Employing usage tracking helps you learn what analysis is being requested. Having this knowledge can help optimize how you invest your analytics budget. As mentioned above, it is vital to combine the what with the who to better understand usage patterns across on an organization. Moreover, focusing on what analysis is NOT being requested can help you trim back on maintaining analytics nobody uses. Business models and priorities can evolve over time, and some analysis is not as important as it used to be. This may offer opportunities to retire some reports and possibly some of the processing required to produce this analysis.
One challenge to usage tracking involves data portability. Some users export data from the analytic tools in order to combine it with external data – data that might otherwise be added to the what we could then track. If we think about the value that we expect from our data solutions, it makes sense to include this external data in our collection so we can save users time.
Do your users only request certain analysis at certain times of the year? Do they only run reports in the mornings? Unless there are major processing constraints, I prefer making ALL data available ALL the time. Usage tracking can be used to pinpoint times of peak usage, but when is this helpful? I will ask readers to weigh in on this one (please leave a comment), as I am sure there are other reasons besides these:
- If your analytics usage is cloud-based and limited to certain hours of the day, you can optimize cloud resource utilization and cost with a defined schedule. Usage tracking will aid in your scheduling decisions, but the schedule may need to be modified during seasonal spikes.
- Maintenance and processing constraints need to be coordinated with usage periods. Usage tracking can help define the “window” with which data availability should be guaranteed.

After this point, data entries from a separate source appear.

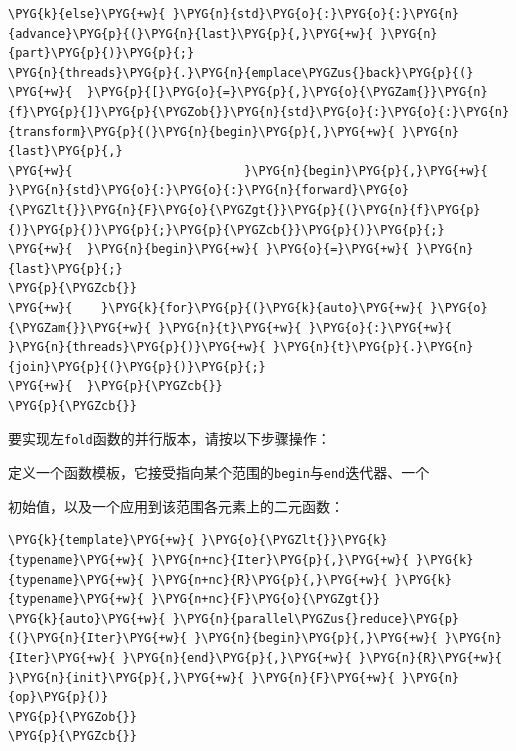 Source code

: \begin{codeblockbg}
\begin{Verbatim}[commandchars=\\\{\},breaklines=true,breakanywhere=true,fontsize=\codefont,xleftmargin=17bp]
\PYG{k}{else}\PYG{+w}{ }\PYG{n}{std}\PYG{o}{:}\PYG{o}{:}\PYG{n}{advance}\PYG{p}{(}\PYG{n}{last}\PYG{p}{,}\PYG{+w}{ }\PYG{n}{part}\PYG{p}{)}\PYG{p}{;}
\PYG{n}{threads}\PYG{p}{.}\PYG{n}{emplace\PYGZus{}back}\PYG{p}{(}
\PYG{+w}{  }\PYG{p}{[}\PYG{o}{=}\PYG{p}{,}\PYG{o}{\PYGZam{}}\PYG{n}{f}\PYG{p}{]}\PYG{p}{\PYGZob{}}\PYG{n}{std}\PYG{o}{:}\PYG{o}{:}\PYG{n}{transform}\PYG{p}{(}\PYG{n}{begin}\PYG{p}{,}\PYG{+w}{ }\PYG{n}{last}\PYG{p}{,}
\PYG{+w}{                        }\PYG{n}{begin}\PYG{p}{,}\PYG{+w}{ }\PYG{n}{std}\PYG{o}{:}\PYG{o}{:}\PYG{n}{forward}\PYG{o}{\PYGZlt{}}\PYG{n}{F}\PYG{o}{\PYGZgt{}}\PYG{p}{(}\PYG{n}{f}\PYG{p}{)}\PYG{p}{)}\PYG{p}{;}\PYG{p}{\PYGZcb{}}\PYG{p}{)}\PYG{p}{;}
\PYG{+w}{  }\PYG{n}{begin}\PYG{+w}{ }\PYG{o}{=}\PYG{+w}{ }\PYG{n}{last}\PYG{p}{;}
\PYG{p}{\PYGZcb{}}
\PYG{+w}{    }\PYG{k}{for}\PYG{p}{(}\PYG{k}{auto}\PYG{+w}{ }\PYG{o}{\PYGZam{}}\PYG{+w}{ }\PYG{n}{t}\PYG{+w}{ }\PYG{o}{:}\PYG{+w}{ }\PYG{n}{threads}\PYG{p}{)}\PYG{+w}{ }\PYG{n}{t}\PYG{p}{.}\PYG{n}{join}\PYG{p}{(}\PYG{p}{)}\PYG{p}{;}
\PYG{+w}{  }\PYG{p}{\PYGZcb{}}
\PYG{p}{\PYGZcb{}}
\end{Verbatim}
\end{codeblockbg}



要实现左\texttt{fold}函数的并行版本，请按以下步骤操作：



定义一个函数模板，它接受指向某个范围的\texttt{begin}与\texttt{end}迭代器、一个



初始值，以及一个应用到该范围各元素上的二元函数：


\begin{codeblockbg}
\begin{Verbatim}[commandchars=\\\{\},breaklines=true,breakanywhere=true,fontsize=\codefont,xleftmargin=17bp]
\PYG{k}{template}\PYG{+w}{ }\PYG{o}{\PYGZlt{}}\PYG{k}{typename}\PYG{+w}{ }\PYG{n+nc}{Iter}\PYG{p}{,}\PYG{+w}{ }\PYG{k}{typename}\PYG{+w}{ }\PYG{n+nc}{R}\PYG{p}{,}\PYG{+w}{ }\PYG{k}{typename}\PYG{+w}{ }\PYG{n+nc}{F}\PYG{o}{\PYGZgt{}}
\PYG{k}{auto}\PYG{+w}{ }\PYG{n}{parallel\PYGZus{}reduce}\PYG{p}{(}\PYG{n}{Iter}\PYG{+w}{ }\PYG{n}{begin}\PYG{p}{,}\PYG{+w}{ }\PYG{n}{Iter}\PYG{+w}{ }\PYG{n}{end}\PYG{p}{,}\PYG{+w}{ }\PYG{n}{R}\PYG{+w}{ }\PYG{n}{init}\PYG{p}{,}\PYG{+w}{ }\PYG{n}{F}\PYG{+w}{ }\PYG{n}{op}\PYG{p}{)}
\PYG{p}{\PYGZob{}}
\PYG{p}{\PYGZcb{}}
\end{Verbatim}
\end{codeblockbg}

Processing time, scheduled maintenance, and other administrative activities can then be coordinated outside of that timeframe window.
- What else? (Please comment below)
“For how long?”
With some usage tracking, we can measure how long the analytic queries run. We can also measure the run duration of batch-processed reports (which are still around). This gives administrators insight into performance issues and opportunities for optimizing. If performance suffers, so does the user’s perception of the solution itself.
Another aspect to measure is how often and how long the users spend each week running their analysis. Users assembling data each week or month by running the same set of reports is a red flag, especially if there is manual effort being done each time to assemble the analysis. This is an opportunity to automate the queries and assembly work into a finished product report or analysis package. If this usage pattern is missed during the requirements phase, usage tracking can reveal those opportunities.
The Blind Spot
One last mention. Even with persistent monitoring of usage activity, we lack visibility into where else our data solutions need to expand. External data analyzed by your users might be data of value as mentioned previously, and it is an example of where the scope of analytics needs to expand. This is a known reality with data scientists, who have historically been tasked with data collection and prep work that may not be necessary if it can be collected upstream.
Usage statistics will show a trend of what information gets used by whom, but it does not replace the need to talk to users about other questions they need answered from the data. That type of polling requires a more interactive approach.